Buyurdu ki: (Ey kavmim, siz aldanıyorsunuz.
Hidayetten ayrılıp, şirke sapıyorsunuz.
Şüphe yok ki, Rabbiniz Hak teâlâdır elbet.
Allah’ı mabud bilip, Ona edin ibadet.
Siz bana tabi olup, sebat edin bu dinde.
Başka bir ilah yoktur Allah'ın haricinde.)
İsrail oğulları onu dinlemediler.
Ve hatta karşı gelip, ona şöyle dediler:
(Musa gittiği yerden gelinceye kadar, biz,
Bu heykele tapmaktan hiç vazgeçmiyeceğiz.)
Harun Nebi, onlara ettiyse de nasihat,
Lakin küfürlerinde ettiler yine inat.
Dediler ki: (Ey Harun, sen kendine bak asıl.
Ne kadar söylesen de, inanmayız velhasıl.)
Musa Peygamber ise, Tur dağından dönünce,
Çok üzüldü, kavminin bu halini görünce.
Tevrat levhalarını, o gadapla elinden,
Bırakıp, kardeşinin yanına geldi hemen.
Gadabından, saçını tutup çekti kendine.
Buyurdu: (Ey kardeşim, bu kavmin halleri ne?
Görmedin mi onların şirke gittiklerini?
Niçin ikaz etmedin hemen kendilerini?
Ne için onlar ile mücadele etmedin?
Yoksa benim emrime, muhalefet mi ettin?)
O, özür dileyerek, dedi: (Ey biraderim!
Sen böyle sakalımı, saçımı çekme benim.
Onlarla mücadele edecektim ben, fakat,
Korktum ki parçalanıp, dağılır bu cemaat.

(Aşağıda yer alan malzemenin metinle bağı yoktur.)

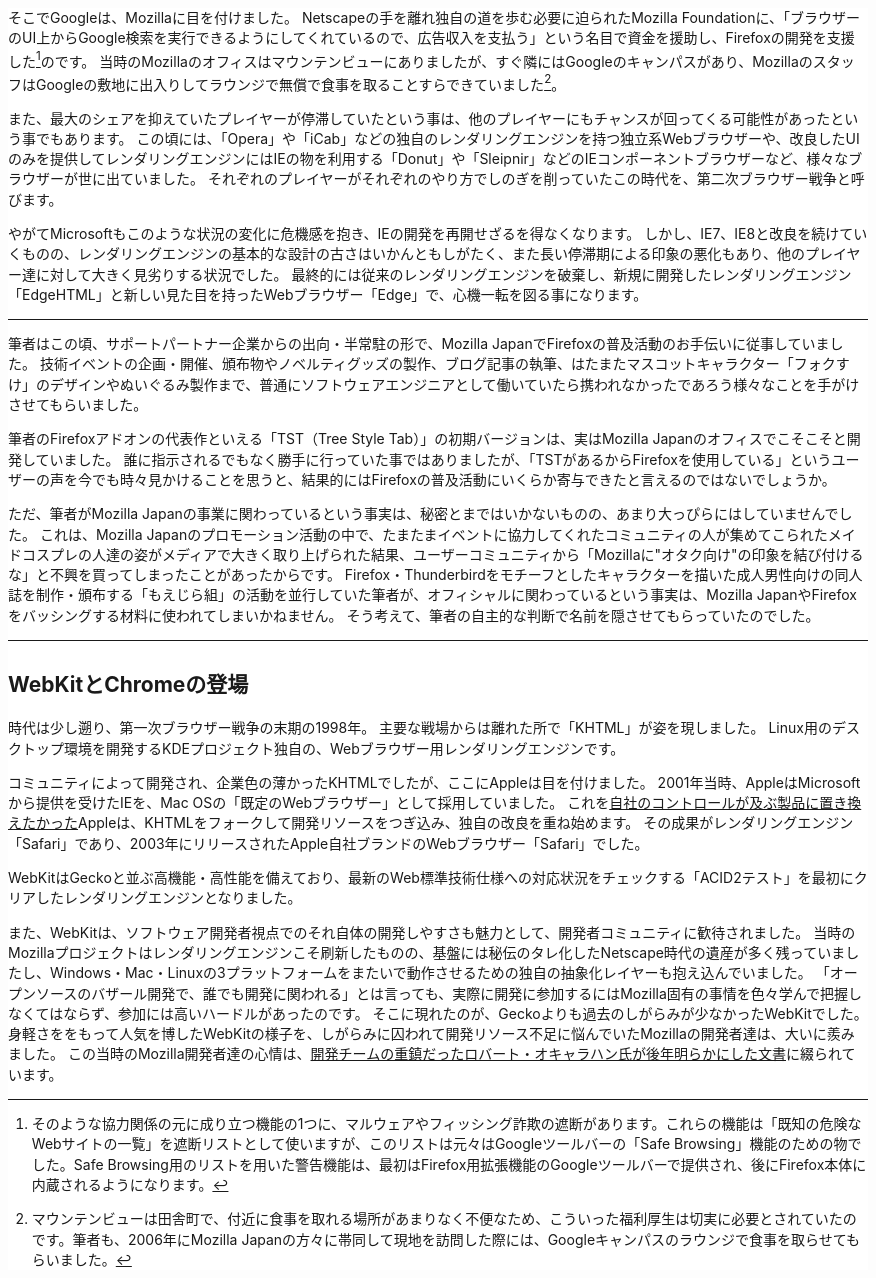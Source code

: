 そこでGoogleは、Mozillaに目を付けました。
Netscapeの手を離れ独自の道を歩む必要に迫られたMozilla Foundationに、「ブラウザーのUI上からGoogle検索を実行できるようにしてくれているので、広告収入を支払う」という名目で資金を援助し、Firefoxの開発を支援した[^safe-browsing]のです。
当時のMozillaのオフィスはマウンテンビューにありましたが、すぐ隣にはGoogleのキャンパスがあり、MozillaのスタッフはGoogleの敷地に出入りしてラウンジで無償で食事を取ることすらできていました[^google-campus]。

[^safe-browsing]: そのような協力関係の元に成り立つ機能の1つに、マルウェアやフィッシング詐欺の遮断があります。これらの機能は「既知の危険なWebサイトの一覧」を遮断リストとして使いますが、このリストは元々はGoogleツールバーの「Safe Browsing」機能のための物でした。Safe Browsing用のリストを用いた警告機能は、最初はFirefox用拡張機能のGoogleツールバーで提供され、後にFirefox本体に内蔵されるようになります。
[^google-campus]: マウンテンビューは田舎町で、付近に食事を取れる場所があまりなく不便なため、こういった福利厚生は切実に必要とされていたのです。筆者も、2006年にMozilla Japanの方々に帯同して現地を訪問した際には、Googleキャンパスのラウンジで食事を取らせてもらいました。

また、最大のシェアを抑えていたプレイヤーが停滞していたという事は、他のプレイヤーにもチャンスが回ってくる可能性があったという事でもあります。
この頃には、「Opera」や「iCab」などの独自のレンダリングエンジンを持つ独立系Webブラウザーや、改良したUIのみを提供してレンダリングエンジンにはIEの物を利用する「Donut」や「Sleipnir」などのIEコンポーネントブラウザーなど、様々なブラウザーが世に出ていました。
それぞれのプレイヤーがそれぞれのやり方でしのぎを削っていたこの時代を、第二次ブラウザー戦争と呼びます。

やがてMicrosoftもこのような状況の変化に危機感を抱き、IEの開発を再開せざるを得なくなります。
しかし、IE7、IE8と改良を続けていくものの、レンダリングエンジンの基本的な設計の古さはいかんともしがたく、また長い停滞期による印象の悪化もあり、他のプレイヤー達に対して大きく見劣りする状況でした。
最終的には従来のレンダリングエンジンを破棄し、新規に開発したレンダリングエンジン「EdgeHTML」と新しい見た目を持ったWebブラウザー「Edge」で、心機一転を図る事になります。

----

筆者はこの頃、サポートパートナー企業からの出向・半常駐の形で、Mozilla JapanでFirefoxの普及活動のお手伝いに従事していました。
技術イベントの企画・開催、頒布物やノベルティグッズの製作、ブログ記事の執筆、はたまたマスコットキャラクター「フォクすけ」のデザインやぬいぐるみ製作まで、普通にソフトウェアエンジニアとして働いていたら携われなかったであろう様々なことを手がけさせてもらいました。

筆者のFirefoxアドオンの代表作といえる「TST（Tree Style Tab）」の初期バージョンは、実はMozilla Japanのオフィスでこそこそと開発していました。
誰に指示されるでもなく勝手に行っていた事ではありましたが、「TSTがあるからFirefoxを使用している」というユーザーの声を今でも時々見かけることを思うと、結果的にはFirefoxの普及活動にいくらか寄与できたと言えるのではないでしょうか。

ただ、筆者がMozilla Japanの事業に関わっているという事実は、秘密とまではいかないものの、あまり大っぴらにはしていませんでした。
これは、Mozilla Japanのプロモーション活動の中で、たまたまイベントに協力してくれたコミュニティの人が集めてこられたメイドコスプレの人達の姿がメディアで大きく取り上げられた結果、ユーザーコミュニティから「Mozillaに"オタク向け"の印象を結び付けるな」と不興を買ってしまったことがあったからです。
Firefox・Thunderbirdをモチーフとしたキャラクターを描いた成人男性向けの同人誌を制作・頒布する「もえじら組」の活動を並行していた筆者が、オフィシャルに関わっているという事実は、Mozilla JapanやFirefoxをバッシングする材料に使われてしまいかねません。
そう考えて、筆者の自主的な判断で名前を隠させてもらっていたのでした。

----


## WebKitとChromeの登場

時代は少し遡り、第一次ブラウザー戦争の末期の1998年。
主要な戦場からは離れた所で「KHTML」が姿を現しました。
Linux用のデスクトップ環境を開発するKDEプロジェクト独自の、Webブラウザー用レンダリングエンジンです。

コミュニティによって開発され、企業色の薄かったKHTMLでしたが、ここにAppleは目を付けました。
2001年当時、AppleはMicrosoftから提供を受けたIEを、Mac OSの「既定のWebブラウザー」として採用していました。
これを[自社のコントロールが及ぶ製品に置き換えたかった](https://twitter.com/mshk/status/1538557173156151296)Appleは、KHTMLをフォークして開発リソースをつぎ込み、独自の改良を重ね始めます。
その成果がレンダリングエンジン「Safari」であり、2003年にリリースされたApple自社ブランドのWebブラウザー「Safari」でした。

WebKitはGeckoと並ぶ高機能・高性能を備えており、最新のWeb標準技術仕様への対応状況をチェックする「ACID2テスト」を最初にクリアしたレンダリングエンジンとなりました。

また、WebKitは、ソフトウェア開発者視点でのそれ自体の開発しやすさも魅力として、開発者コミュニティに歓待されました。
当時のMozillaプロジェクトはレンダリングエンジンこそ刷新したものの、基盤には秘伝のタレ化したNetscape時代の遺産が多く残っていましたし、Windows・Mac・Linuxの3プラットフォームをまたいで動作させるための独自の抽象化レイヤーも抱え込んでいました。
「オープンソースのバザール開発で、誰でも開発に関われる」とは言っても、実際に開発に参加するにはMozilla固有の事情を色々学んで把握しなくてはならず、参加には高いハードルがあったのです。
そこに現れたのが、Geckoよりも過去のしがらみが少なかったWebKitでした。
身軽さををもって人気を博したWebKitの様子を、しがらみに囚われて開発リソース不足に悩んでいたMozillaの開発者達は、大いに羨みました。
この当時のMozilla開発者達の心情は、[開発チームの重鎮だったロバート・オキャラハン氏が後年明らかにした文書](https://piro.sakura.ne.jp/latest/blosxom.cgi/mozilla/misc/2018-06-06_roc.htm)に綴られています。


[^fox-ko]: http://inu.imagines.jp/gallery/firefox.html
[^tb-ko]: http://inu.imagines.jp/gallery/thunderbird.html
[^hyperlink]: 「ザナドゥ」というプロジェクトにおいて、複数の文書同士を関連付ける物として提唱しました。
[^cern]: European Organization for Nuclear Research、欧州原子核研究機構。「シュタインズ・ゲート」で有名なあのCERNです。現実にはただの国際研究機関です。
[^html]: HyperText Markup Languageの略。
[^godzilla]: 東宝の怪獣映画「ゴジラ」の英語表記。
[^ssl]: Secure Socket Layerの略。今のTLS（Transport Layer Security）。
[^nt]: 後のWindows 2000、そしてWindows XPに至る製品ライン。当初はWindows 9xがコンシューマー向け、Windows NTがビジネス向けという分け方になっていましたが、Windows 9x系はWindows Meを最後に終了し、Windows XPからはコンシューマー向けもWindows NT系列に一本化されました。
[^nt-domain]: 当時はその前身として「NTドメイン」がようやく登場した段階でした。
[^netscape-enterprise-business]: これはある程度の成功を収めたようで、日本でも、名の知れた大企業で十数年前までNetscapeのサーバー製品が稼働していて、筆者はそのリプレースに少しだけ関わりました。
[^improvement-while-browser-war]: 先行する他社からシェアを奪う場面でのMicrosoftの本気には凄まじいものがあります。
[^dhtml]: 例として、この頃マーケティング的に使われた用語の1つに、プラグインやJavaScript（Microsoftの場合はJScript）を使ってWebページの内容を動的に変化させていく「Dynamic HTML」があります。当時は「Macromedia Shockwave」などによる、紙芝居的な画面の部分部分に音声やインタラクションを付与した「マルチメディアコンテンツ」が流行っており、Dynamic HTMLは、それをそのままWebに持ち込んだような物でした。
[^gpl]: GNU General Public License。
[^microsoft-and-opensource]: 今ではGitHub社を傘下に持ち、自由なソフトウェア開発のコミュニティに親和的な姿勢を示しているMicrosoftも、この頃はLinuxに対して根も葉もない風評をばら撒いて敵視していて、自由な開発のコミュニティから嫌われる企業の代表だったのです。
[^opensource]: 今では多くの人が使っている「オープンソース」という言葉は、実はこの時初めて作られた造語なのでした。
[^birth-of-opensource]: このあたりの事実関係については、オープンソースの成立の経緯の当事者の一人である佐渡秀治氏が詳しく書かれているので、ご一読をお薦めします。
[^delay-to-publish]: 真偽のほどは不明ですが、アナウンスから実際のソースコード公開までに時間がかかった理由の1つは、そういったコメントの削除に手間取ったからだという噂もありました。
[^hard-to-build]: ちなみに、この当時日本で初めてMozillaのコードをビルドした人と言われているのが加藤誠氏です。加藤氏はその後Microsoft社に在席してInternet Explorerのメンテナンスを担当した後、今ではMozillaでFirefoxの開発に関わられています。 https://jp.linkedin.com/in/makoto-kato
[^hard-to-continue]: 今でも、商用製品の開発終了がアナウンスされた際に「オープンソース化してくれれば誰かが引き継げるかもしれないのに」と言う人がいますが、識者がそういった意見に冷ややかな態度を取りがちな理由の1つには、このような「実際にオープンソースになっても、引き継ぐのも発展させるのも容易ではない」事実があったのを知っていて、「自分で汗をかいて引き継ぐ覚悟もないのに、誰かがやってくれるだろうという甘い考えで言っている」様子を滑稽に感じずにはいられないからでしょう。
[^w3c]: World Wide Web Consortiumの略。
[^css]: Cascading Style Sheetsの略。
[^dom]: Document Object Modelの略。
[^xml]: Extensible Markup Languageの略。
[^replace]: こうしてMozillaのブラウザーはレンダリングエンジンを刷新しましたが、すべての実装が置き換えられたわけではありませんでした。具体的には、画面描画に直接的には関係しないネットワークとの通信周りのモジュールなどは、元の物がそのまま使われ続けました。現在でも、Firefoxの中にはGeckoエンジン導入以前から引き継がれているコードが残っています。
[^xul]: Extensible User-interface Languageの略。
[^pre-ajax]: 今でこそOffice 365やGmailをみんな当たり前に使っていますが、当時はこれも革新的だったのです。
[^extensible]: 実は、この拡張性の高さは偶然の産物で、元々の設計時点で意図されたものではありませんでした。
[^ruby]: 漢字の読み仮名などを小さな字で表示するあれです。
[^trademark]: FirefoxとThunderbirdの実装はオープンソースですが、「Firefox」と「Thunderbird」の名称やアイコンはMozillaが商標権を持っています。そのため、公開されているソースコードに改変を加えた物を「Firefox」や「Thunderbird」という名前で提供すると、商標の無断使用となってしまいますし、そうでなくとも、ソフトウェアの自由な改変と再配付が可能であることを重んじるDebianのようなディストリビューションでは、「Firefox」「Thunderbird」といった名前でこれらのソフトウェアをリポジトリに収録すること自体がポリシーに反してしまう、という事にもなります。そういった理由から、DebianのリポジトリにおいてはFirefoxは「Iceweasel（氷のイタチ）」、Thunderbirdは「Icedove（氷の鳩）」という名前で、アイコンも別の物に差し替えられています。
[^bird]: FirebirdとThunderbirdで韻を踏んだネーミングだったのですが、Firebirdの方が「Firefox」に改称した結果、Thunderbirdの方だけ取り残されてしまった形です。
[^idling]: この変化の仕方から、「Microsoftは、ライバルからシェアを奪うまでは物凄く頑張るが、一度シェアを奪いきったら途端に怠惰になる」という揶揄もよく聞かれました。聞く所によると、当時IEの開発に関わっていた人員の多くは他の場所に配置換えされ、ほんの数名だけが細々と延長サポートの対応に従事していたといいます。
[^highly-extensive]: 実際に、Visual Studio Codeはそうなっています。
[^fixed-ui]: 何せGoogleは当時ユーザーから圧倒的な支持を得ていましたから、仮にそれが多少使いにくい物であったとしても、Googleが「これが良い」と言って打ち出せば、大多数のユーザーは「Googleがそう言うならそうなんだろう、使いにくいと感じるのは自分の方が悪いんだろう」と思い、素直にGoogleの決定を受け入れるに違いありません。
[^rdf]: Resource Definition Frameworkの略。XMLで様々な情報を定義するための汎用的な仕組み。後に、Firefox内部でその役割はJSONによって置き換えられました。
[^xbl]: XML Binding Languageの略。今で言うShadow DOMを、XML形式の定義ファイルで実現する仕組みです。
[^xpcom]: Cross-platform Component Object Modelの略。JavaScriptとC++の実装の間を橋渡しし、ローカルファイルへのアクセスなどのネイティブ寄りの機能を提供するモジュールをJavaScriptから呼び出せるようにする仕組みです。
[^hard-to-learn]: 筆者自身は、Firefoxの変化に合わせて少しずつ把握する情報の範囲が増えていったことから、当時の拡張機能を日常的にメンテナンスしていた頃には特にハードルとは感じていませんでしたが、数年のブランクを経てこの頃の拡張機能に再度手を入れようとした際には、あまりの資料の無さ・難解さに途方に暮れてしまいました。
[^fuel]: Firefox User Extension Libraryの略。Firefox 1.5から実装されました。また、Thunderbirdには同様の役割の「STEEL（Scriptable Thunderbird Easy Extension Libraryの略）」が用意されました。
[^inside-attack]: 飲食店の例えで言えば、開放された調理場で他の客向けの料理をつまみ食いし放題なのを善意に任せて無対策のままでいたり、良かれと思って客が持ち込んだ食材で食中毒が起こったりするようなものです。
[^incompatible-extensions-api]: 当初は将来に渡って互換性が保証されると思われていたChromeの拡張機能APIですが、Googleは2020年に、それまでのAPI仕様「Manifest V2」の廃止と機能面で一部後退が見られる新仕様「Manifest V3」への移行の予定を発表しました。Manifest V3では広告ブロックに使われることの多いAPIが狙い撃ち的に廃止されると受け止められたこと、Google自体が広告ビジネスによって収益を得ていることから、この発表は広告ブロック系拡張機能の実質的な締め出しを意図したものではないのかと反発を受けることとなり、Manifest V2の完全廃止の予定は当初スケジュールから延期が繰り返される状況となっています。
[^baseline-jit]: 後にはMozillaもBaseline JITを導入し、Tracing JITとの併用でさらなる高速化を目指すことになります。
[^firefox-on-ios]: 独自のレンダリングエンジン無しの「Firefox」を使う意味があるのか？と疑問に思われるかもしれませんが、閲覧履歴や保存済みパスワードなどを端末間で同期する機能「Firefox Sync」を使用する事で、デスクトップ環境のFirefoxとiPhoneとの間で情報を連携しやすくなるメリットはあります。
[^kaios]: MozillaによるFirefox OSの開発は終了しましたが、Firefox OSのコードベースは派生プロジェクト「KaiOS」に引き継がれ、コミュニティベースで開発が継続しています。KaiOSはNokiaのエントリークラスの携帯端末に採用され、インド地域などにおいてiOSに並ぶシェアを得ているようです。
[^uninstall]: 拡張機能の提供する関数が上書きしてしまったFirefoxの元々の関数や、拡張機能が削除してメモリ上から破棄してしまったUI要素などは、Firefoxを再起動する以外の方法では復元のしようがありません。
[^webextensions-fuel]: 少なくとも筆者は最初はそうでした。
[^all-hands]: 1年に1回開かれる、Mozillaプロジェクトの世界中のメンバーが一堂に会して議論や報告をする会。
[^end-of-xul-addons]: FUELやAdd-on SDKなど、XULアドオンのための仕組みはこの時すべてまとめて廃止されました。
[^keeping-xul]: MozillaはXULアドオンを廃止しましたが、XULアドオンをどうしても使い続けたかった人達がいなくなったわけではありません。そのような人達の中かで、XULアドオン廃止前のバージョンであるFirefox 56をフォークして、「Waterfox」という別のWebブラウザー開発プロジェクトを立ち上げる人も表れました。Firefox 56ベースのWaterfoxは、Firefoxに行われたセキュリティアップデートをバックポートする形で維持されているようですが、Firefox 57以後に行われた新機能には対応できないため、年々実用は厳しい状況となっていっていると考えられます。
[^servo]: Servoの開発にあたり、Mozillaはメモリーの取り扱いが元での脆弱性発生の温床となっていたC/C++を代替するための新しい言語「Rust」を開発までしました。Servoの開発プロジェクトは終了しましたが、Rust言語自体は広く人気を集め、Mozillaの傘下を離れて独立したプロジェクトとなっています。https://www.rust-lang.org/
[^manifest-v3]: このことは、Googleが発表したChromeの拡張機能の新API仕様である「Manifest V3」の取り扱いにおいても姿勢の差に表れています。MozillaはManifest V3での機能的な後退について、後退無しに代替する方法を確立できるまでは従来のAPIの機能を完全廃止はしない旨をアナウンスしています。
[^whatwg]: Web Hypertext Application Technology Working Groupの略。
[^support-partner]: 過去形なのは、Mozilla Japanという組織がなくなってしまったからです。Mozilla製品の法人向けサポート事業自体は現在も継続しています。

Men etmek gayesiyle, gücüm yettiği kadar,
Gayret ettim ve lakin bana inanmadılar.
Hatta öldürmek için, geldiler üzerime.
Beni azarlayıp da, düşmanı sevindirme.)
Musa Nebi dinleyip onun bu beyanını,
Anladı kardeşinin suçu olmadığını.
Dedi ki: (Ya ilahi, eyle bizi mağfiret.
Her ikimizi dahi rahmetine ithal et.)
Sonra kavmine dönüp, buyurdu ki: (Peki siz,
Niçin hakkı bırakıp, batıla yöneldiniz?)
Dediler: (Hilesine aldandık Samiri’nin.)
O zaman bir beddua eyledi onun için.
Allah, Musa Nebi'ye vahyetti ki sonra da:
(Harun’un ömrü bitti, bulunun filan dağda.)
Oğullarını alıp, o dağa yöneldiler.
Bir mağara görerek, içeriye girdiler.
Orada bir taht ile, bir yazı duruyordu.
(Bu, kime uygun ise, onundur) yazıyordu.
Harun aleyhisselam, çıkıp yattı o taht'a.
Buyurdu: (Benim için bu yapılmış adeta.)
İnip, oğullarına eyledikte vasiyet,
Girdi genç suretinde içeri melek-ül mevt.
Müsade isteyerek kabz eyledi ruhunu.
Musa Nebi, oraya defn etti o gün onu.